Thursday, April 02, 2015

Buhari, ‘Buharism’ and Fixing Nigeria’s Troubled Economy

Buhari-Dangote
Muhammadu Buhari, Nigeria’s future president took care to be photographed beside a Muslim elder and a bishop in a show of religious unity as he watched INEC declare him winner of the presidential polls on TV.

More importantly for investors, over the left shoulder of the purple-robed bishop was a smiling figure in a sharp grey suit: Aliko Dangote, Nigeria's most celebrated business magnate and Africa's richest man.

It is less clear what his victory means for Nigeria's troubled economy, but Dangote's grinning, capitalist presence in the sandal-wearing general's inner circle at his moment of triumph looks reassuring.

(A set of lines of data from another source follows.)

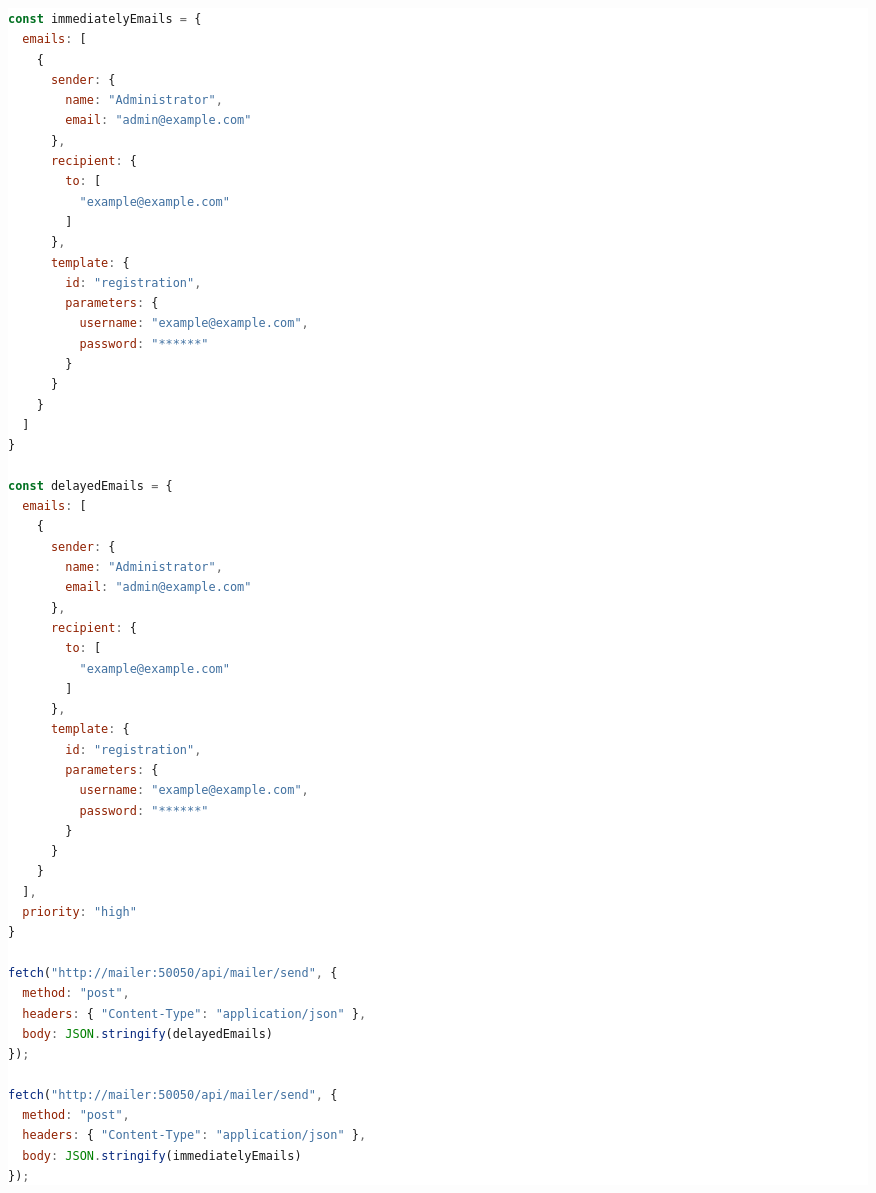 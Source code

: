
 ```javascript
const immediatelyEmails = {
  emails: [
    {
      sender: {
        name: "Administrator",
        email: "admin@example.com"
      },
      recipient: {
        to: [
          "example@example.com"
        ]
      },
      template: {
        id: "registration",
        parameters: {
          username: "example@example.com",
          password: "******"
        }
      }
    }
  ]
}

const delayedEmails = {
  emails: [
    {
      sender: {
        name: "Administrator",
        email: "admin@example.com"
      },
      recipient: {
        to: [
          "example@example.com"
        ]
      },
      template: {
        id: "registration",
        parameters: {
          username: "example@example.com",
          password: "******"
        }
      }
    }
  ],
  priority: "high"
}

fetch("http://mailer:50050/api/mailer/send", {
  method: "post",
  headers: { "Content-Type": "application/json" },
  body: JSON.stringify(delayedEmails)
});

fetch("http://mailer:50050/api/mailer/send", {
  method: "post",
  headers: { "Content-Type": "application/json" },
  body: JSON.stringify(immediatelyEmails)
});
```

As evidence of Buhari’s endorsement, as well as relief that the elections avoided the violence of previous polls – Nigeria’s stock market leapt more than 8 percent, and the naira appreciated against the dollar in the immediate aftermath of his win.

‘Buharism’

This is not to say all is set fair for the 72-year-old, whose last time in office was 20 months as a military dictator in the mid-1980s.

Then, his response to a yawning trade gap and runaway inflation was to fix prices and ban "unnecessary" imports, rather than let the currency depreciate, under a disastrous economic programme dubbed 'Buharism'.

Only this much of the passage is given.